# INSTRUCTIONS FOR THE TASK:
Reproduce each line of the material exactly, minus any picture.

---- GIVEN INFORMATION

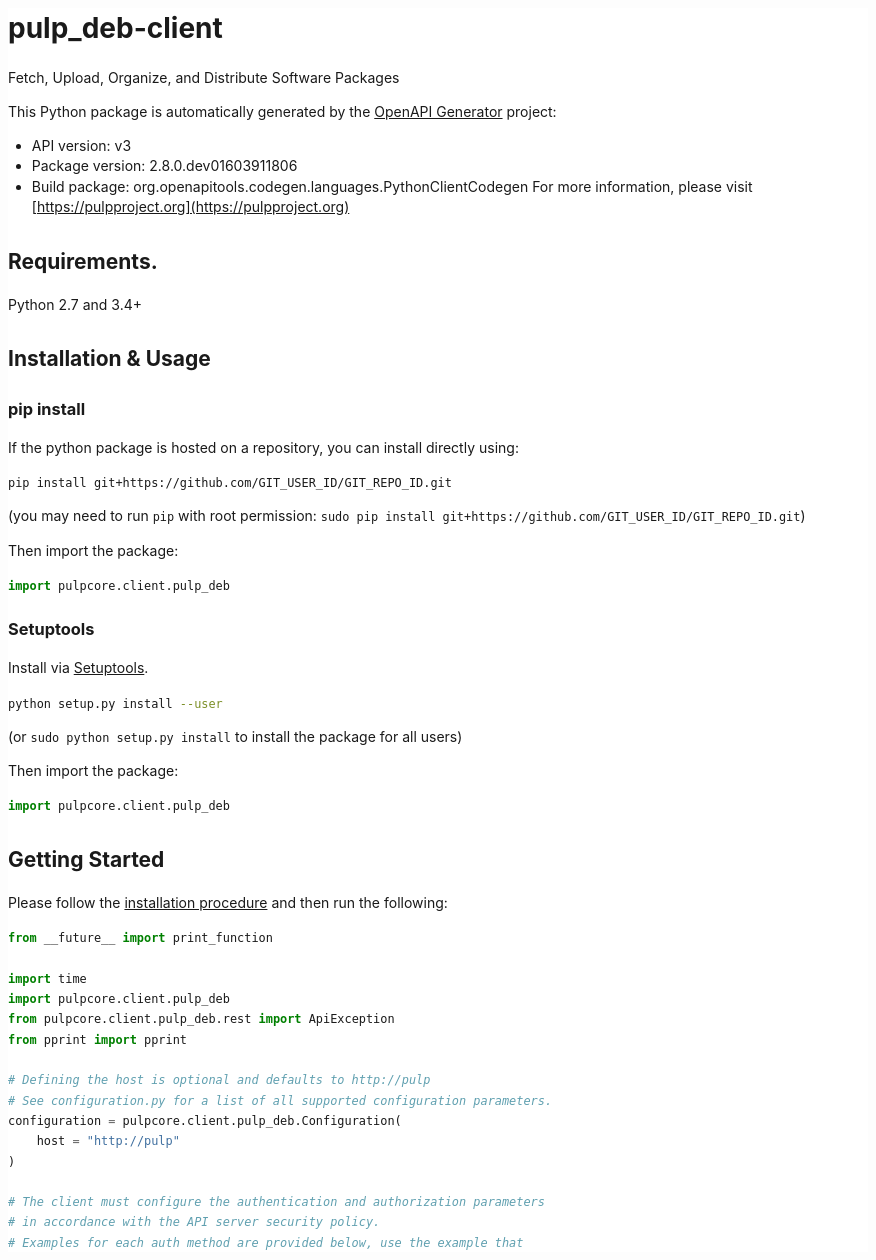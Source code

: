 # pulp_deb-client
Fetch, Upload, Organize, and Distribute Software Packages

This Python package is automatically generated by the [OpenAPI Generator](https://openapi-generator.tech) project:

- API version: v3
- Package version: 2.8.0.dev01603911806
- Build package: org.openapitools.codegen.languages.PythonClientCodegen
For more information, please visit [https://pulpproject.org](https://pulpproject.org)

## Requirements.

Python 2.7 and 3.4+

## Installation & Usage
### pip install

If the python package is hosted on a repository, you can install directly using:

```sh
pip install git+https://github.com/GIT_USER_ID/GIT_REPO_ID.git
```
(you may need to run `pip` with root permission: `sudo pip install git+https://github.com/GIT_USER_ID/GIT_REPO_ID.git`)

Then import the package:
```python
import pulpcore.client.pulp_deb
```

### Setuptools

Install via [Setuptools](http://pypi.python.org/pypi/setuptools).

```sh
python setup.py install --user
```
(or `sudo python setup.py install` to install the package for all users)

Then import the package:
```python
import pulpcore.client.pulp_deb
```

## Getting Started

Please follow the [installation procedure](#installation--usage) and then run the following:

```python
from __future__ import print_function

import time
import pulpcore.client.pulp_deb
from pulpcore.client.pulp_deb.rest import ApiException
from pprint import pprint

# Defining the host is optional and defaults to http://pulp
# See configuration.py for a list of all supported configuration parameters.
configuration = pulpcore.client.pulp_deb.Configuration(
    host = "http://pulp"
)

# The client must configure the authentication and authorization parameters
# in accordance with the API server security policy.
# Examples for each auth method are provided below, use the example that
```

--------

# WRITTEN ANSWER:
Source code

: # pulp_deb-client
Fetch, Upload, Organize, and Distribute Software Packages

This Python package is automatically generated by the [OpenAPI Generator](https://openapi-generator.tech) project:

- API version: v3
- Package version: 2.8.0.dev01603911806
- Build package: org.openapitools.codegen.languages.PythonClientCodegen
For more information, please visit [https://pulpproject.org](https://pulpproject.org)

## Requirements.

Python 2.7 and 3.4+

## Installation & Usage
### pip install

If the python package is hosted on a repository, you can install directly using:

```sh
pip install git+https://github.com/GIT_USER_ID/GIT_REPO_ID.git
```
(you may need to run `pip` with root permission: `sudo pip install git+https://github.com/GIT_USER_ID/GIT_REPO_ID.git`)

Then import the package:
```python
import pulpcore.client.pulp_deb
```

### Setuptools

Install via [Setuptools](http://pypi.python.org/pypi/setuptools).

```sh
python setup.py install --user
```
(or `sudo python setup.py install` to install the package for all users)

Then import the package:
```python
import pulpcore.client.pulp_deb
```

## Getting Started

Please follow the [installation procedure](#installation--usage) and then run the following:

```python
from __future__ import print_function

import time
import pulpcore.client.pulp_deb
from pulpcore.client.pulp_deb.rest import ApiException
from pprint import pprint

# Defining the host is optional and defaults to http://pulp
# See configuration.py for a list of all supported configuration parameters.
configuration = pulpcore.client.pulp_deb.Configuration(
    host = "http://pulp"
)

# The client must configure the authentication and authorization parameters
# in accordance with the API server security policy.
# Examples for each auth method are provided below, use the example that
```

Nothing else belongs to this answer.